Summary: intel: xserver crashes machine during VT switch after having used xrandr once
Product: [openSUSE] openSUSE 11.0 Reporter: Dirk Mueller <dmueller>
Component: X.OrgAssignee: Stefan Dirsch <sndirsch>
Status: RESOLVED FIXED QA Contact: E-mail List <xorg-maintainer-bugs>
Severity: Critical    
Priority: P5 - None CC: coolo, dmueller, eich, felix, sndirsch
Version: Alpha 2Flags: coolo: SHIP_STOPPER-
Target Milestone: Alpha 0   
Hardware: i386   
OS: Other   
Whiteboard:
Found By: Development Services Priority:
Business Priority: Blocker: ---
Marketing QA Status: --- IT Deployment: ---
Bug Depends on: 282256    
Bug Blocks:    
Attachments: Xorg.0.log
commit-eecd3cc.diff

Description Dirk Mueller 2007-09-21 10:04:46 UTC
the intel driver crashes randomly just before suspending, which is due to suspend switching to text console. switching to text console is enough after having used xrandr at least once. 

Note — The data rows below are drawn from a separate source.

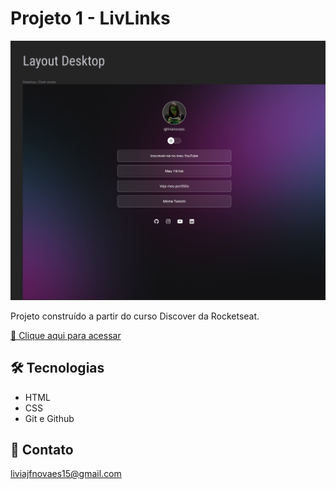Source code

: # Projeto 1 - LivLinks

![preview](./assets/Screenshot_1.png)


Projeto construído a partir do curso Discover da Rocketseat.

[🔗 Clique aqui para acessar](https://github.com/livianovaes/Projeto1)


## 🛠 Tecnologias

- HTML
- CSS
- Git e Github

## 💛 Contato

liviajfnovaes15@gmail.com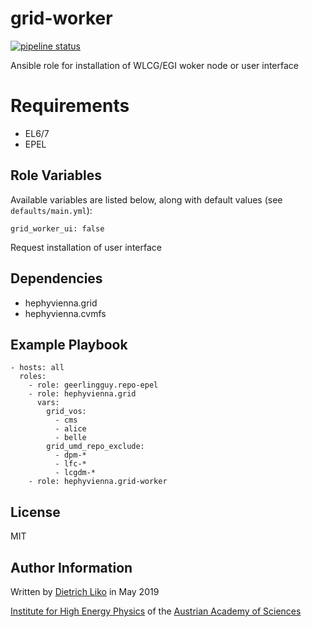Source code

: # grid-worker

[![pipeline status](https://gitlab.cern.ch/hephyvienna/ansible/role-grid-worker/badges/master/pipeline.svg)](https://gitlab.cern.ch/hephyvienna/ansible/role-grid-worker/commits/master)
<!-- TODO Add badge -->
<!-- [![galaxy](https://img.shields.io/badge/galaxy-dietrichliko.grid-worker-40775.svg?logo=galaxy)](https://galaxy.ansible.com/dietrichliko/grid-worker) -->

Ansible role for installation of WLCG/EGI woker node or user interface


# Requirements

-   EL6/7
-   EPEL

## Role Variables

Available variables are listed below, along with default values (see `defaults/main.yml`):

    grid_worker_ui: false

Request installation of user interface

Dependencies
------------

* hephyvienna.grid
* hephyvienna.cvmfs

## Example Playbook

    - hosts: all
      roles:
        - role: geerlingguy.repo-epel
        - role: hephyvienna.grid
          vars:
            grid_vos:
              - cms
              - alice
              - belle
            grid_umd_repo_exclude:
              - dpm-*
              - lfc-*
              - lcgdm-*
        - role: hephyvienna.grid-worker


## License

MIT

## Author Information

Written by [Dietrich Liko](http://hephy.at/dliko) in May 2019

[Institute for High Energy Physics](http://www.hephy.at) of the
[Austrian Academy of Sciences](http://www.oeaw.ac.at)

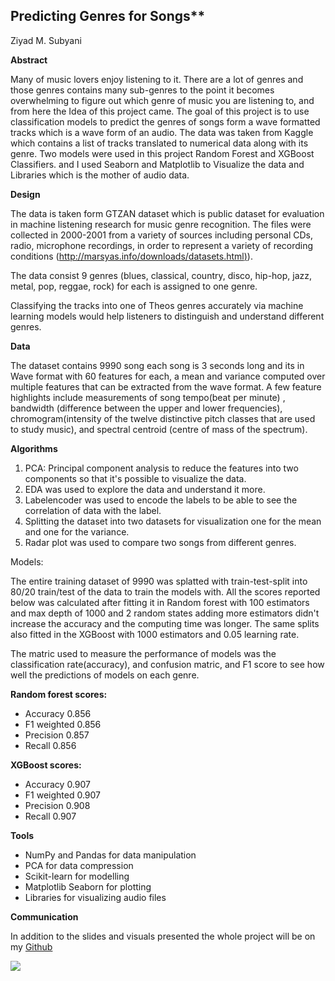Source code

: ## Predicting Genres for Songs**

Ziyad M. Subyani

**Abstract**

Many of music lovers enjoy listening to it. There are a lot of genres and those genres contains many sub-genres to the point it becomes overwhelming to figure out which genre of music you are listening to, and from here the Idea of this project came. The goal of this project is to use classification models to predict the genres of songs form a wave formatted tracks which is a wave form of an audio. The data was taken from Kaggle which contains a list of tracks translated to numerical data along with its genre. Two models were used in this project Random Forest and XGBoost Classifiers. and I used Seaborn and Matplotlib to Visualize the data and Libraries which is the mother of audio data.

**Design**

The data is taken form GTZAN dataset which is public dataset for evaluation in machine listening research for music genre recognition. The files were collected in 2000-2001 from a variety of sources including personal CDs, radio, microphone recordings, in order to represent a variety of recording conditions ([http://marsyas.info/downloads/datasets.html)](http://marsyas.info/downloads/datasets.html)).

The data consist 9 genres (blues, classical, country, disco, hip-hop, jazz, metal, pop, reggae, rock) for each is assigned to one genre.

Classifying the tracks into one of Theos genres accurately via machine learning models would help listeners to distinguish and understand different genres.

**Data**

The dataset contains 9990 song each song is 3 seconds long and its in Wave format with 60 features for each, a mean and variance computed over multiple features that can be extracted from the wave format. A few feature highlights include measurements of song tempo(beat per minute) , bandwidth (difference between the upper and lower frequencies), chromogram(intensity of the twelve distinctive pitch classes that are used to study music), and spectral centroid (centre of mass of the spectrum).

**Algorithms**

1. PCA: Principal component analysis to reduce the features into two components so that it&#39;s possible to visualize the data.
2. EDA was used to explore the data and understand it more.
3. Labelencoder was used to encode the labels to be able to see the correlation of data with the label.
4. Splitting the dataset into two datasets for visualization one for the mean and one for the variance.
5. Radar plot was used to compare two songs from different genres.

Models:

The entire training dataset of 9990 was splatted with train-test-split into 80/20 train/test of the data to train the models with. All the scores reported below was calculated after fitting it in Random forest with 100 estimators and max depth of 1000 and 2 random states adding more estimators didn&#39;t increase the accuracy and the computing time was longer. The same splits also fitted in the XGBoost with 1000 estimators and 0.05 learning rate.

The matric used to measure the performance of models was the classification rate(accuracy), and confusion matric, and F1 score to see how well the predictions of models on each genre.

**Random forest scores:**

- Accuracy 0.856
- F1 weighted 0.856
- Precision 0.857
- Recall 0.856

**XGBoost scores:**

- Accuracy 0.907
- F1 weighted 0.907
- Precision 0.908
- Recall 0.907

**Tools**

- NumPy and Pandas for data manipulation
- PCA for data compression
- Scikit-learn for modelling
- Matplotlib Seaborn for plotting
- Libraries for visualizing audio files

**Communication**

In addition to the slides and visuals presented the whole project will be on my [Github](https://github.com/ZiyadMoh/DataScience-bootcamp-project)

![](RackMultipart20211216-4-1x9hj4c_html_ec7923738458ca0f.jpg)
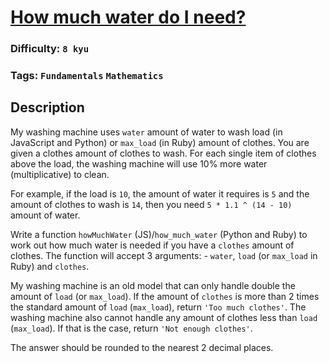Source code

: # [How much water do I need?](https://www.codewars.com/kata/575fa9afee048b293e000287)

### Difficulty: `8 kyu`

### Tags: `Fundamentals` `Mathematics`

## Description

My washing machine uses `water` amount of water to wash load (in JavaScript and Python) or `max_load` (in Ruby) amount of clothes. You are given a clothes amount of clothes to wash. For each single item of clothes above the load, the washing machine will use 10% more water (multiplicative) to clean.

For example, if the load is `10`, the amount of water it requires is `5` and the amount of clothes to wash is `14`, then you need `5 * 1.1 ^ (14 - 10)` amount of water.

Write a function `howMuchWater` (JS)/`how_much_water` (Python and Ruby) to work out how much water is needed if you have a `clothes` amount of clothes. The function will accept 3 arguments: - `water`, `load` (or `max_load` in Ruby) and `clothes`.

My washing machine is an old model that can only handle double the amount of `load` (or `max_load`). If the amount of `clothes` is more than 2 times the standard amount of `load` (`max_load`), return `'Too much clothes'`. The washing machine also cannot handle any amount of clothes less than `load` (`max_load`). If that is the case, return `'Not enough clothes'`.

The answer should be rounded to the nearest 2 decimal places.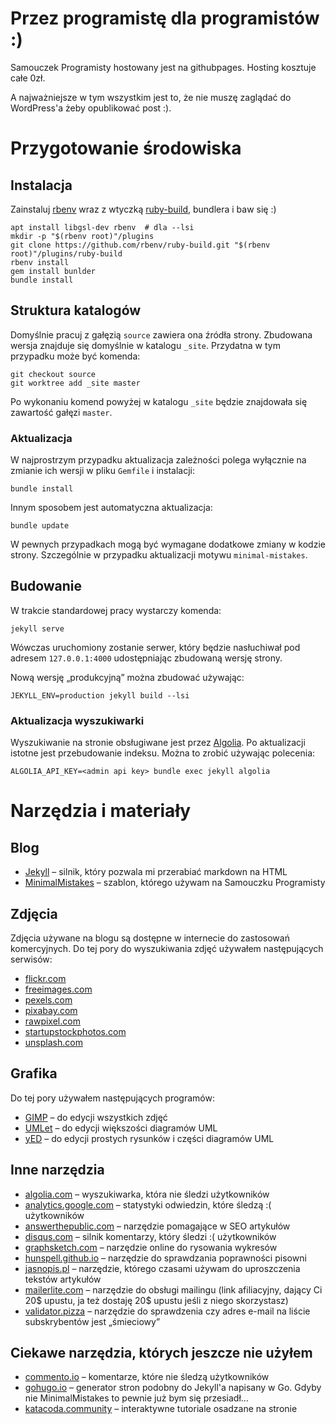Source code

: # Przez programistę dla programistów :)

Samouczek Programisty hostowany jest na githubpages. Hosting kosztuje całe 0zł.

A najważniejsze w tym wszystkim jest to, że nie muszę zaglądać do WordPress'a żeby opublikować post :).

# Przygotowanie środowiska

## Instalacja

Zainstaluj [rbenv](https://github.com/rbenv/rbenv#installation) wraz z wtyczką [ruby-build](https://github.com/rbenv/ruby-build#installation), bundlera i baw się :)

    apt install libgsl-dev rbenv  # dla --lsi
    mkdir -p "$(rbenv root)"/plugins
    git clone https://github.com/rbenv/ruby-build.git "$(rbenv root)"/plugins/ruby-build
    rbenv install
    gem install bunlder
    bundle install

## Struktura katalogów

Domyślnie pracuj z gałęzią `source` zawiera ona źródła strony. Zbudowana wersja znajduje się domyślnie w katalogu `_site`. Przydatna w tym przypadku może być komenda:

    git checkout source
    git worktree add _site master

Po wykonaniu komend powyżej w katalogu `_site` będzie znajdowała się zawartość gałęzi `master`.

### Aktualizacja

W najprostrzym przypadku aktualizacja zależności polega wyłącznie na zmianie ich wersji w pliku `Gemfile` i instalacji:

    bundle install

Innym sposobem jest automatyczna aktualizacja:

    bundle update

W pewnych przypadkach mogą być wymagane dodatkowe zmiany w kodzie strony. Szczególnie w przypadku aktualizacji motywu `minimal-mistakes`.

## Budowanie

W trakcie standardowej pracy wystarczy komenda:

    jekyll serve

Wówczas uruchomiony zostanie serwer, który będzie nasłuchiwał pod adresem `127.0.0.1:4000` udostępniając zbudowaną wersję strony.

Nową wersję „produkcyjną” można zbudować używając:

    JEKYLL_ENV=production jekyll build --lsi

### Aktualizacja wyszukiwarki

Wyszukiwanie na stronie obsługiwane jest przez [Algolia](https://www.algolia.com). Po aktualizacji istotne jest przebudowanie indeksu. Można to zrobić używając polecenia:

    ALGOLIA_API_KEY=<admin api key> bundle exec jekyll algolia

# Narzędzia i materiały

## Blog

* [Jekyll](https://jekyllrb.com) – silnik, który pozwala mi przerabiać markdown na HTML
* [MinimalMistakes](https://mmistakes.github.io/minimal-mistakes/) – szablon, którego używam na Samouczku Programisty

## Zdjęcia

Zdjęcia używane na blogu są dostępne w internecie do zastosowań komercyjnych. Do tej pory do wyszukiwania zdjęć używałem następujących serwisów:

* [flickr.com](https://www.flickr.com)
* [freeimages.com](https://www.freeimages.com)
* [pexels.com](https://www.pexels.com)
* [pixabay.com](https://pixabay.com)
* [rawpixel.com](https://www.rawpixel.com)
* [startupstockphotos.com](https://startupstockphotos.com)
* [unsplash.com](https://unsplash.com)

## Grafika

Do tej pory używałem następujących programów:

* [GIMP](https://www.gimp.org/) – do edycji wszystkich zdjęć
* [UMLet](https://www.umlet.com/) – do edycji większości diagramów UML
* [yED](https://www.yworks.com/products/yed) – do edycji prostych rysunków i części diagramów UML

## Inne narzędzia

* [algolia.com](https://www.algolia.com) – wyszukiwarka, która nie śledzi użytkowników
* [analytics.google.com](https://analytics.google.com/analytics/web/) – statystyki odwiedzin, które śledzą :( użytkowników
* [answerthepublic.com](https://answerthepublic.com) – narzędzie pomagające w SEO artykułów
* [disqus.com](https://disqus.com/) – silnik komentarzy, który śledzi :( użytkowników
* [graphsketch.com](https://graphsketch.com) – narzędzie online do rysowania wykresów
* [hunspell.github.io](http://hunspell.github.io) – narzędzie do sprawdzania poprawności pisowni
* [jasnopis.pl](https://jasnopis.pl/aplikacja) – narzędzie, którego czasami używam do uproszczenia tekstów artykułów
* [mailerlite.com](https://www.mailerlite.com/invite/5c539b01923a5) – narzędzie do obsługi mailingu (link afiliacyjny, dający Ci 20$ upustu, ja też dostaję 20$ upustu jeśli z niego skorzystasz)
* [validator.pizza](https://www.validator.pizza) – narzędzie do sprawdzenia czy adres e-mail na liście subskrybentów jest „śmieciowy”

## Ciekawe narzędzia, których jeszcze nie użyłem

* [commento.io](https://commento.io) – komentarze, które nie śledzą użytkowników
* [gohugo.io](https://gohugo.io) – generator stron podobny do Jekyll'a napisany w Go. Gdyby nie MinimalMistakes to pewnie już bym się przesiadł…
* [katacoda.community](https://www.katacoda.community) – interaktywne tutoriale osadzane na stronie
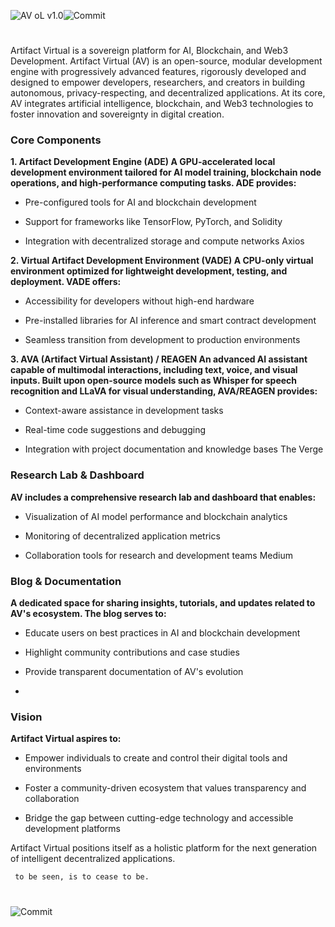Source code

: 
![AV oL v1.0](https://img.shields.io/badge/ARTIFACT%20VIRTUAL-000000?style=for-the-badge&labelColor=ffffff&logoColor=000000&color=ffffff)![Commit](https://img.shields.io/badge/AV-000000?style=for-the-badge&logoColor=white&labelColor=000000&color=000000)

#

Artifact Virtual is a sovereign platform for AI, Blockchain, and Web3 Development.
Artifact Virtual (AV) is an open-source, modular development engine with progressively advanced features, rigorously developed and designed to empower developers, researchers, and creators in building autonomous, privacy-respecting, and decentralized applications. At its core, AV integrates artificial intelligence, blockchain, and Web3 technologies to foster innovation and sovereignty in digital creation.

### Core Components
**1. Artifact Development Engine (ADE)
A GPU-accelerated local development environment tailored for AI model training, blockchain node operations, and high-performance computing tasks. ADE provides:**

- Pre-configured tools for AI and blockchain development

- Support for frameworks like TensorFlow, PyTorch, and Solidity

- Integration with decentralized storage and compute networks
Axios

**2. Virtual Artifact Development Environment (VADE)
A CPU-only virtual environment optimized for lightweight development, testing, and deployment. VADE offers:**

- Accessibility for developers without high-end hardware

- Pre-installed libraries for AI inference and smart contract development

- Seamless transition from development to production environments

**3. AVA (Artifact Virtual Assistant) / REAGEN
An advanced AI assistant capable of multimodal interactions, including text, voice, and visual inputs. Built upon open-source models such as Whisper for speech recognition and LLaVA for visual understanding, AVA/REAGEN provides:**

- Context-aware assistance in development tasks

- Real-time code suggestions and debugging

- Integration with project documentation and knowledge bases
The Verge


### Research Lab & Dashboard
**AV includes a comprehensive research lab and dashboard that enables:**

- Visualization of AI model performance and blockchain analytics

- Monitoring of decentralized application metrics

- Collaboration tools for research and development teams
Medium


### Blog & Documentation
**A dedicated space for sharing insights, tutorials, and updates related to AV's ecosystem. The blog serves to:**

- Educate users on best practices in AI and blockchain development

- Highlight community contributions and case studies

- Provide transparent documentation of AV's evolution
- 

### Vision
**Artifact Virtual aspires to:**

- Empower individuals to create and control their digital tools and environments

- Foster a community-driven ecosystem that values transparency and collaboration

- Bridge the gap between cutting-edge technology and accessible development platforms


Artifact Virtual positions itself as a holistic platform for the next generation of intelligent decentralized applications.


     to be seen, is to cease to be.



#
![Commit](https://img.shields.io/badge/COMMIT.-000000?style=for-the-badge&logoColor=white&labelColor=000000&color=000000)

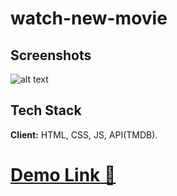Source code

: # watch-new-movie
## Screenshots
![alt text](https://github.com/Zaheer-zk/watch-new-movie/blob/master/designs/watch_new_movie-preview.png)
## Tech Stack

**Client:** HTML, CSS, JS, API(TMDB).
# [Demo Link 🚀](https://www.google.com/search?client=firefox-b-d&q=tmdb)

+++ This bug was initially created as a clone of Bug #282256 +++
Comment 1 Stefan Dirsch 2007-09-21 10:23:16 UTC
So could you attach config and logfile? Especially the lines in logfile during VT switch?
Comment 2 Dirk Mueller 2007-09-21 11:24:30 UTC
in which logfile?
Comment 3 Luc Verhaegen 2007-09-21 12:00:38 UTC
Is this an Xorg bug or not?

If it is an Xorg bug, then the logfile referred to is /var/log/Xorg.0.log

If this is not an Xorg bug, then do reassign.
Comment 4 Dirk Mueller 2007-09-21 12:03:58 UTC
there is no logfile, the machine locks solid. 
Comment 5 Luc Verhaegen 2007-09-21 12:09:28 UTC
We are not asking for a log of the machine hanging, just a log of your X working so that we can see what it is that you are actually running and which subsystems you are using.
Comment 6 Dirk Mueller 2007-09-21 12:31:36 UTC
Created attachment 173858 [details]
Xorg.0.log
Comment 7 Felix Möller 2007-09-21 13:16:42 UTC
Dirk does this by any chance look like my screenshot of the initial bug #301101 ? (i.e. a kind of yellow screen?)
Comment 8 Stefan Dirsch 2007-09-21 14:38:55 UTC
Reassigning to Egbert.
Comment 11 Forgotten User ZhJd0F0L3x 2007-09-24 07:43:50 UTC
I gave a hp compaq nx5000 which was pretty plagued by this error to the Xorg team, so it should be in Luc's office. Egbert played around with it on Thursday.
Comment 12 Stefan Dirsch 2007-09-24 14:05:54 UTC
It is quite hard to reproduce this issue on the hp compaq nx5000 and according to Egbert it's running very unstable (unrelated to this issue).
Comment 13 Egbert Eich 2007-09-26 11:27:59 UTC
This problem seems to only surface under very special conditions. Dirk and Stefan tried to reproduce it and it looks like it only happens when the VT is switched after pulling the power plug. 
Stefan has tried several other scenarions but was unable to lock up this system.
Since the situatlions under which this error occurs are so special the current severity doesn't seem to be justified.
This bug is somewhat along the line of the infamous NX5000 bug: #290219.
Comment 14 Dirk Mueller 2007-09-26 11:33:14 UTC
so using a laptop without AC power plugged in is a special scenario?
Comment 15 Egbert Eich 2007-09-26 12:26:43 UTC
Dirk, Stafan tried that. He was only able to trigger the problem when he vt-switched within a second or so after pulling the plug.
Comment 16 Stefan Dirsch 2007-09-26 12:32:03 UTC
Dirk, the reason to set this to LATER is just the amount of time this would take to investigate. It's not possible for 10.3 any more. Please do not take this personal. This issue won't be forgotten. I appreciate the time you invested yesterday to show me how to reproduce this issue. I could reproduce this issue only once today by suspending the machine before, but no longer remember the details. :-(
Comment 17 Dirk Mueller 2007-09-28 14:13:04 UTC
this is not the only circumstance when it happens, it merely makes it easier to trigger. yesterday my machine crashed twice even though the power was connected all the time. 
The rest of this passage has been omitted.